Exercise requirements ▸
Using the records that follow, count the lines containing the word "synchronization" and give that number only.

*** Opening Supplied data ***

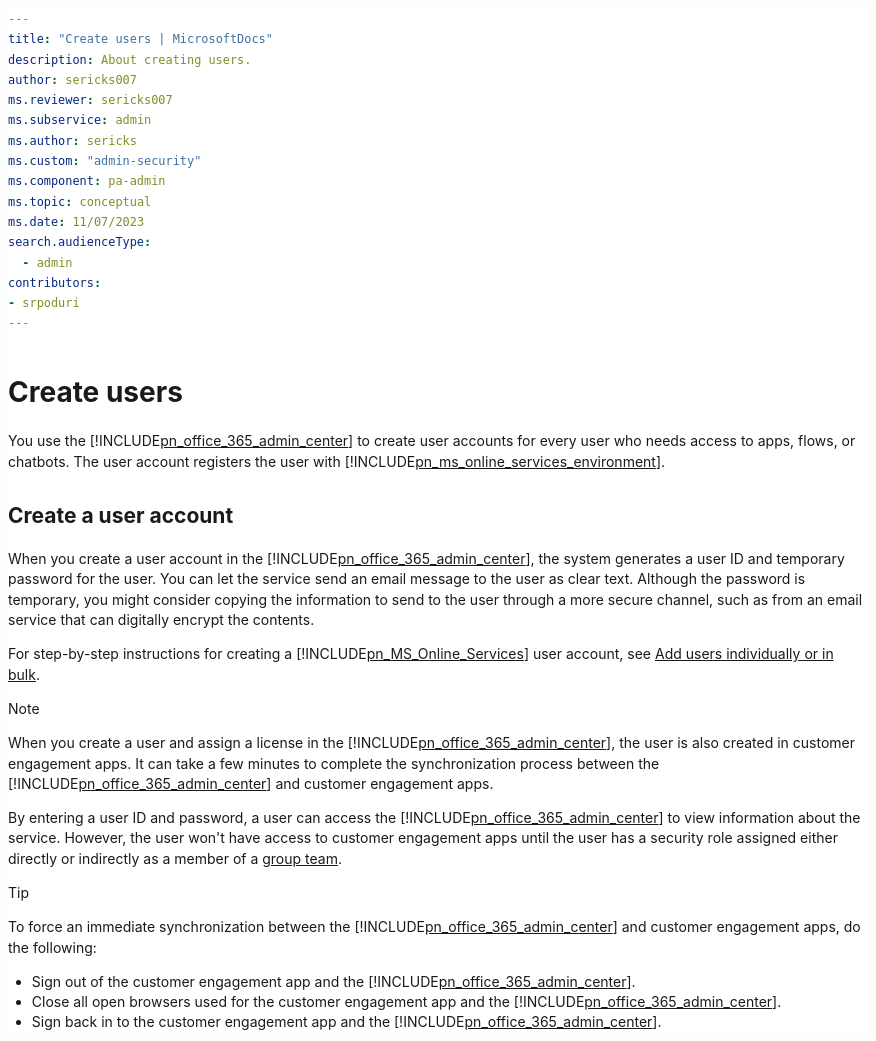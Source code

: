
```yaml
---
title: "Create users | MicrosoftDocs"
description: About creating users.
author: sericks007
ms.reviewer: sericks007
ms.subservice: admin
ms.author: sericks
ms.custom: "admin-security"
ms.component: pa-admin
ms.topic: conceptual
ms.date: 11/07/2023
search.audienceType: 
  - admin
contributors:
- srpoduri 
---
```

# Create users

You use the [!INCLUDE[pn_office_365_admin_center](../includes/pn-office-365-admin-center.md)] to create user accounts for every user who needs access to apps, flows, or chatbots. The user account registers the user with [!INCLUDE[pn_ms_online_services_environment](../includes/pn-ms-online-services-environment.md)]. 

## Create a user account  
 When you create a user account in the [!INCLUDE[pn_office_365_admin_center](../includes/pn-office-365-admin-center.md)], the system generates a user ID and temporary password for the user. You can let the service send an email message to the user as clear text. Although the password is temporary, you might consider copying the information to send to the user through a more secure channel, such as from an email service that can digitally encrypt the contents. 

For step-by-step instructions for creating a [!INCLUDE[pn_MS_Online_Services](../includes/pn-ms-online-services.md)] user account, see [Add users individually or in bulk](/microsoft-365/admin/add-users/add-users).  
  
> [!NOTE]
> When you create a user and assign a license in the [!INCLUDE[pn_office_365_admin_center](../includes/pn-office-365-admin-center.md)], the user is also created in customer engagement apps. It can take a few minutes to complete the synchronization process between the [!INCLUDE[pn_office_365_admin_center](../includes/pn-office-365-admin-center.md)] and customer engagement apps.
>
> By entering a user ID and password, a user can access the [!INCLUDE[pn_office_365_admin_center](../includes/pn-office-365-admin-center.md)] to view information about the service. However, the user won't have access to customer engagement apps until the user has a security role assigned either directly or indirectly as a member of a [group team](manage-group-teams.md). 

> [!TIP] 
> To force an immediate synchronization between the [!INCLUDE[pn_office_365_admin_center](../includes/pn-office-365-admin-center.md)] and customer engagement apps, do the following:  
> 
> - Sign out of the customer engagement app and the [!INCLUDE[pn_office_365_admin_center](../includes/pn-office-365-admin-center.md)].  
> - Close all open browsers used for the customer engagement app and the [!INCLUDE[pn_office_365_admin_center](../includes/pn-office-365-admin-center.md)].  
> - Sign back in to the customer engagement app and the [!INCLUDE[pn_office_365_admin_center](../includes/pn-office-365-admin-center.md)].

*** Closing Supplied data ***

Written reply ▸
2